Culture

When Subamarines Were "Death Traps"

H.G. Wells had serious doubt that the submarine would be good for anything other than killing its crew. Why?

“I must confess that my imagination refuses to see any sort of submarine doing anything but suffocating its crew and floundering at sea.” - H.G. Wells, 1901

H.G. Wells, science fiction’s late 19th century bad boy, wrote a series of nonfictional predictive essays over the course of his career that were eventually collected in a bestselling work published under the unappetizing title Anticipations of the Reaction of Mechanical and Scientific Progress Upon Human Life and Thought. Each chapter is fascinating in its own right, presenting mixtures of insight and faulty logic, but Chapter Six is the one that provokes a bit of a spit take.

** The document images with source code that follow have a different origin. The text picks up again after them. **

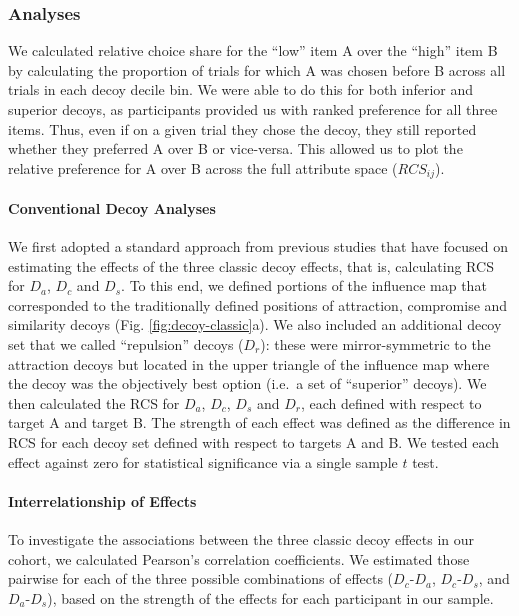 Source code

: \documentclass[a4paper, nobind]{templates/ociamthesis}
\begin{document}
\hypertarget{analyses}{%
\subsubsection{Analyses}\label{analyses}}

We calculated relative choice share for the ``low'' item A over the ``high'' item B by calculating the proportion of trials for which A was chosen before B across all trials in each decoy decile bin. We were able to do this for both inferior and superior decoys, as participants provided us with ranked preference for all three items. Thus, even if on a given trial they chose the decoy, they still reported whether they preferred A over B or vice-versa. This allowed us to plot the relative preference for A over B across the full attribute space (\(RCS_{ij}\)).

\hypertarget{conventional-decoy-analyses}{%
\paragraph{Conventional Decoy Analyses}\label{conventional-decoy-analyses}}

We first adopted a standard approach from previous studies that have focused on estimating the effects of the three classic decoy effects, that is, calculating RCS for \(D_a\), \(D_c\) and \(D_s\). To this end, we defined portions of the influence map that corresponded to the traditionally defined positions of attraction, compromise and similarity decoys (Fig. \ref{fig:decoy-classic}a). We also included an additional decoy set that we called ``repulsion'' decoys (\(D_r\)): these were mirror-symmetric to the attraction decoys but located in the upper triangle of the influence map where the decoy was the objectively best option (i.e.~a set of ``superior'' decoys). We then calculated the RCS for \(D_a\), \(D_c\), \(D_s\) and \(D_r\), each defined with respect to target A and target B. The strength of each effect was defined as the difference in RCS for each decoy set defined with respect to targets A and B. We tested each effect against zero for statistical significance via a single sample \(t\) test.

\hypertarget{interrelationship-of-effects}{%
\paragraph{Interrelationship of Effects}\label{interrelationship-of-effects}}

To investigate the associations between the three classic decoy effects in our cohort, we calculated Pearson's correlation coefficients. We estimated those pairwise for each of the three possible combinations of effects (\(D_c\)-\(D_a\), \(D_c\)-\(D_s\), and \(D_a\)-\(D_s\)), based on the strength of the effects for each participant in our sample.
\end{document}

It focuses on the specific ways technology will change war.

Wells got a lot right, but he also spent a disproportionate amount of time railing against submarines, which he strongly felt represented a military misstep and a very efficient way to jeopardize the lives of sailors. On the surface, it’s easy to dismiss Wells’ prediction as pessimism about an underdeveloped technology. And in some ways, that’s not wrong. But what’s important to understand is that by 1901, submarines were showing a lot of promise. They were getting safer and safer.

The idea of navigable underwater machines had been around long before Wells penned these predictions, and by 1901, the United States Navy was financing experimentation. The technology had a ways to go, but it had come very far since 1870, when Jules Verne released Twenty Thousand Leagues Under The Sea and people started freaking out about squid.

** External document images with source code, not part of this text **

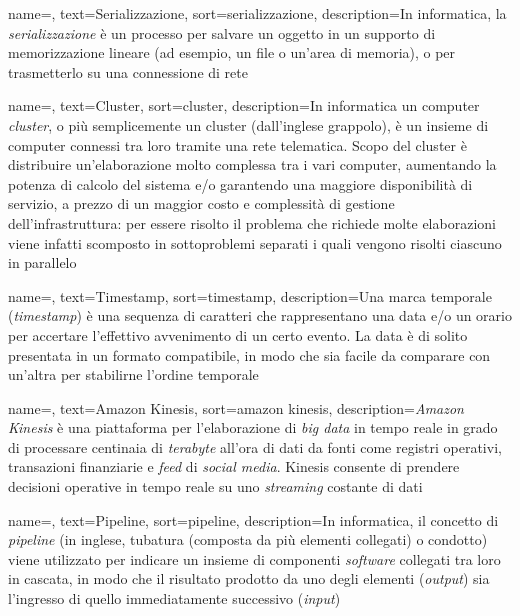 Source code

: {
    name=,
    text=Serializzazione,
    sort=serializzazione,
    description={In informatica, la \textit{serializzazione} è un processo per salvare un oggetto in un supporto di memorizzazione lineare (ad esempio, un file o un'area di memoria), o per trasmetterlo su una connessione di rete}
}

{
    name=,
    text=Cluster,
    sort=cluster,
    description={In informatica un computer \textit{cluster}, o più semplicemente un cluster (dall'inglese grappolo), è un insieme di computer connessi tra loro tramite una rete telematica. Scopo del cluster è distribuire un'elaborazione molto complessa tra i vari computer, aumentando la potenza di calcolo del sistema e/o garantendo una maggiore disponibilità di servizio, a prezzo di un maggior costo e complessità di gestione dell'infrastruttura: per essere risolto il problema che richiede molte elaborazioni viene infatti scomposto in sottoproblemi separati i quali vengono risolti ciascuno in parallelo}
}

{
    name=,
    text=Timestamp,
    sort=timestamp,
    description={Una marca temporale (\textit{timestamp}) è una sequenza di caratteri che rappresentano una data e/o un orario per accertare l'effettivo avvenimento di un certo evento. La data è di solito presentata in un formato compatibile, in modo che sia facile da comparare con un'altra per stabilirne l'ordine temporale}
}

{
    name=,
    text=Amazon Kinesis,
    sort=amazon kinesis,
    description={\textit{Amazon Kinesis} è una piattaforma per l'elaborazione di \textit{big data} in tempo reale in grado di processare centinaia di \textit{terabyte} all'ora di dati da fonti come registri operativi, transazioni finanziarie e \textit{feed} di \textit{social media}. Kinesis consente di prendere decisioni operative in tempo reale su uno \textit{streaming} costante di dati}
}

{
    name=,
    text=Pipeline,
    sort=pipeline,
    description={In informatica, il concetto di \textit{pipeline} (in inglese, tubatura (composta da più elementi collegati) o condotto) viene utilizzato per indicare un insieme di componenti \textit{software} collegati tra loro in cascata, in modo che il risultato prodotto da uno degli elementi (\textit{output}) sia l'ingresso di quello immediatamente successivo (\textit{input})}
}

Late 19th century brought submarines that were powered by gasoline, batteries, chemical reactions, and steam. The late 1890’s saw men like Simon Lake and John P. Holland try, fail, and try again to create a submarine that not only operated safely and soundly, but worked well enough that it might be good for something other than novelty. It was during this time that the naval leadership became increasingly adamant that submarines were a necessity.

It was probably this excitement about submarines on the part of the military that prompted Wells to write what he did. Attempts like 1897’s Plunger were still plagued with problems, and it would be years before those problems were ironed out.

But ironed out they were.

We know, of course, that submarines did find eventually their way into the military playbook, playing a massive role in World War I, just thirteen years after Wells wrote Anticipations.

It’s hard to know what, exactly, made Wells so pessimistic about submarines, but it may have had something to do with extreme technological dependency. Unlike tank drivers, train conductors, and even parachute-wearing pilots, submariners are completely dependent on their equipment to survive. For Wells, who never saw manned spaceflight, that was a unique characteristic of the technology. It was understood that people could and likely would die when malfunctions took place. In 1901, that was hard to expect. The world was not yet used to that kind of math. And Wells, socialist that he (kind of) was, wasn’t prepared to sacrifice laborers on the altar of the collective good.

Wells was wrong in the sense that submarines proliferated, though not necessarily in the sense that it was inevitable. The dynamic of arms races makes it incredibly hard to know. And, yes, submariners did die. They still do. They always will. To rely on technology is to embrace mortal danger. To avoid technology may be as well, but it’s harder to calculate the risk.